Были талантливые актеры русской драмы, - вдохновенный, бледный, испепелённый М. М. Горелов, игравший неврастеников и первых любовников, незабываемый в "Призраках" Генрика Ибсена; был недюжинный по дарованию горбун, С. М. Ратов; молодой Виктор Петипа, сверкавший всею лёгкой радугой своей французской крови; и неразлучный друг его и приятель, Южный, которого бесцеремонно называли Яша Южный, - в будущем, в годы эмиграции, директор имевшего большой успех русского театра миниатюр "Синей Птицы"; был рыхлый, вкрадчивый, торжественный и театральный А. И. Долинов, впоследствии режиссер Александринского театра, говоривший о Савиной, полузакрывая глаза и приподымаясь со стула; был еще популярный на юге М. Ф. Багров, несменяемый антрепренёр городского театра.
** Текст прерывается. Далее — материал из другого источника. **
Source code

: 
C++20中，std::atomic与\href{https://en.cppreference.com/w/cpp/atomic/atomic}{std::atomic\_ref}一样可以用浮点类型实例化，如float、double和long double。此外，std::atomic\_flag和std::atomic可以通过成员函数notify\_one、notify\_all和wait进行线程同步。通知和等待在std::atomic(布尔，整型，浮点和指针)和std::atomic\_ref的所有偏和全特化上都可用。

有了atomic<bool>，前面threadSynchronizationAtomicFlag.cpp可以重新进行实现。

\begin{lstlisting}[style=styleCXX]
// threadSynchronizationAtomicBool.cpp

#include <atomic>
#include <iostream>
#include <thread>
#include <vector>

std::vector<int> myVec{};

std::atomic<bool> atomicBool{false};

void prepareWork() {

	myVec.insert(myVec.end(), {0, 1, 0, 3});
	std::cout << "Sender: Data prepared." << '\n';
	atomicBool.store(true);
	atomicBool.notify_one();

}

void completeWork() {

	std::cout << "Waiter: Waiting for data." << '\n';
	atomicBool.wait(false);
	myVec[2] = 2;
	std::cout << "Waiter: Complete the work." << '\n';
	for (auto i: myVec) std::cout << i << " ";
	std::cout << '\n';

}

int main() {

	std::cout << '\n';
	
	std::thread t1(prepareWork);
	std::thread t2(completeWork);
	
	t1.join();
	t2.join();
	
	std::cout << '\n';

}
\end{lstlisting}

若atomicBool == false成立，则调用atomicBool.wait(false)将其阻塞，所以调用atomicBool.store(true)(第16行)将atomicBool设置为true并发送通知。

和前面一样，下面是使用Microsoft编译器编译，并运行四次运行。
И как же забыть завсегдатая генеральных репетиций, первых представлений и первых рядов, рисовальщика и карикатуриста, остроумного, весёлого, или притворявшегося весёлым, всей повадкой своей напоминавшего парижского бульвардье, в шляпе набекрень, в выхоленной бородке с моложавой проседью, милейшего, беспокойнейшего Мих. Сем. Линского, предварительно переменившего немало газетных рубрик и немало псевдонимов, которому на каком-то интимном чествовании, - в Одессе обожали юбилеи и чествования, - кажется. Корней Чуковский преподнёс это сохранившееся в памяти посвящение:

Ты прежде принцем был де-Линь,

Потом ты просто стал де-Линь,

Ну что ж, линяй, брать, дальше...

Спустя несколько быстро промчавшихся десятилетий, во время оккупации Парижа, бывший балетный фигурант и немецкий наймит, по фамилии Жеребков, с удивительной прозорливостью докопался и открыл, что бывший принц де-Линь был всего-навсего уроженец города Николаева, Шлезингер, на основании чего, и по приказу генерала фон-Штульпнагеля, в одно прекрасное последнее утро, за крепостными валами Монружа, уже не с легкой проседью в подстриженной бородке, а белый как лунь, и белый как полотно, Мих. Сем. Линский был расстрелян, и зарыт в братской могиле, в числе первых ста заложников.